With the windchill plunging into the -40 C range and with limited daylight hours, Alberta set three records in a row for electricity consumption.
The Alberta Electric System Operator (AESO) said the province used a record hourly average amount of electricity between 5 and 6 p.m. on Dec. 8, reaching 11,442 megawatts (MW).
That number surpassed the Dec. 7 record of 11,404 MW and the Dec. 5 record of 11,400 MW.
The AESO said the uptick in demand was due to “cold weather, reduced daylight hours and the convergence of Christmas lighting load at homes, businesses, malls and buildings across the province.
“Another factor that contributed was the low market price for electricity – this prevented price sensitive industrial facilities from going offline during peak hours.”
AESO said the average wholesale price for electricity during that peak hour was about $30 per megawatt hour. The agency also said it was not concerned about grid reliability during that time.
Environment Canada has issued an extreme cold warning starting in northwestern B.C., going east through central and northern Alberta, central and southwestern Saskatchewan and southeastern Manitoba.
By Friday afternoon, the extreme cold warning extended to most of central and northern Alberta, including High Level and Fort Chipewyan and as far south as Airdrie and Cochrane.
The temperature is forecast to drop to the low minus 30s, and with the wind chill, it will feel like minus 40 or colder.
The City of Edmonton kept all of its transit centres and LRT stations open overnight as shelter against the frigid temperatures.
Extreme cold warnings are issued when very cold temperatures or wind chill creates an elevated risk to health such as frost bite and hypothermia.

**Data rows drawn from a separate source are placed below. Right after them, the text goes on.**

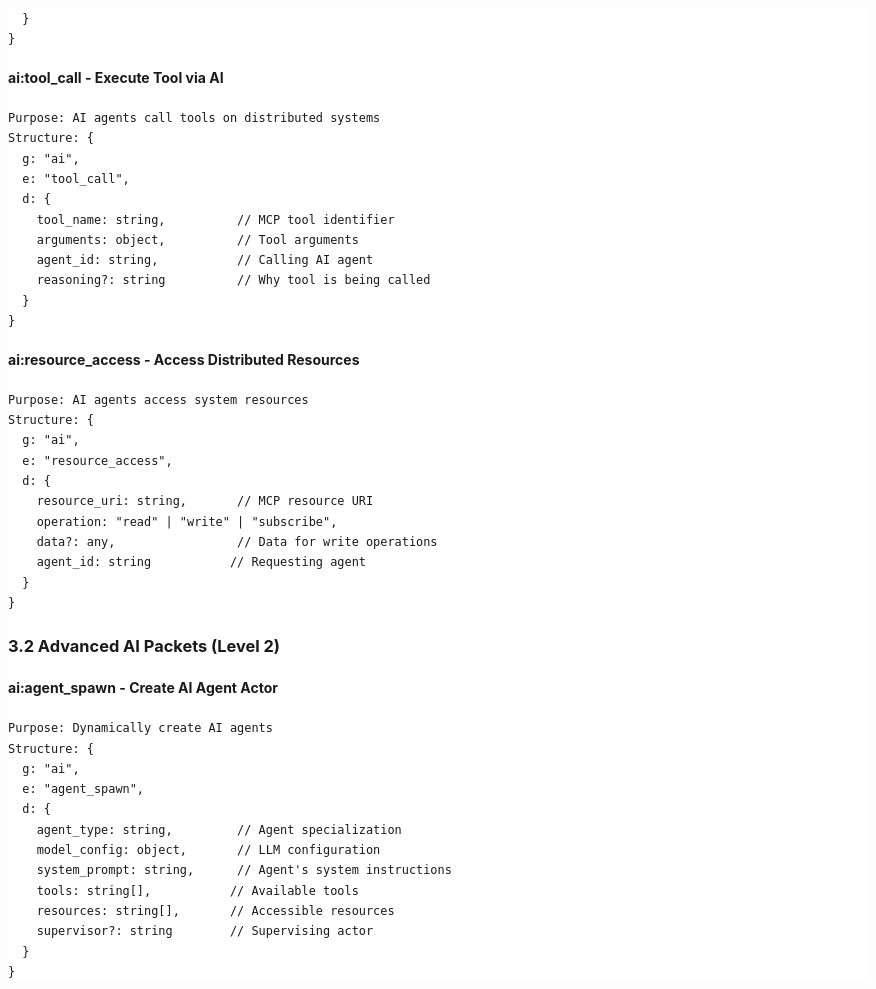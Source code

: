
 ```
  }
}
```

#### **ai:tool_call - Execute Tool via AI**
```
Purpose: AI agents call tools on distributed systems
Structure: {
  g: "ai",
  e: "tool_call",
  d: {
    tool_name: string,          // MCP tool identifier
    arguments: object,          // Tool arguments
    agent_id: string,           // Calling AI agent
    reasoning?: string          // Why tool is being called
  }
}
```

#### **ai:resource_access - Access Distributed Resources**
```
Purpose: AI agents access system resources
Structure: {
  g: "ai", 
  e: "resource_access",
  d: {
    resource_uri: string,       // MCP resource URI
    operation: "read" | "write" | "subscribe",
    data?: any,                 // Data for write operations
    agent_id: string           // Requesting agent
  }
}
```

### **3.2 Advanced AI Packets (Level 2)**

#### **ai:agent_spawn - Create AI Agent Actor**
```
Purpose: Dynamically create AI agents
Structure: {
  g: "ai",
  e: "agent_spawn",
  d: {
    agent_type: string,         // Agent specialization
    model_config: object,       // LLM configuration
    system_prompt: string,      // Agent's system instructions
    tools: string[],           // Available tools
    resources: string[],       // Accessible resources
    supervisor?: string        // Supervising actor
  }
}
```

According to Environment Canada’s alert map, the extreme cold warnings for all of Alberta had been dropped by Sunday afternoon.
Criteria for the warning is that, with the wind, temperatures feel colder than -40C.
Late Sunday afternoon, an extreme cold warning was re-instated for Fort Chipewyan, Fort McMurray and Fort MacKay.
For the latest information from Environment Canada on the extreme cold warnings, click here.
Watch below: Is it cold enough in Calgary to turn boiling water into vapour?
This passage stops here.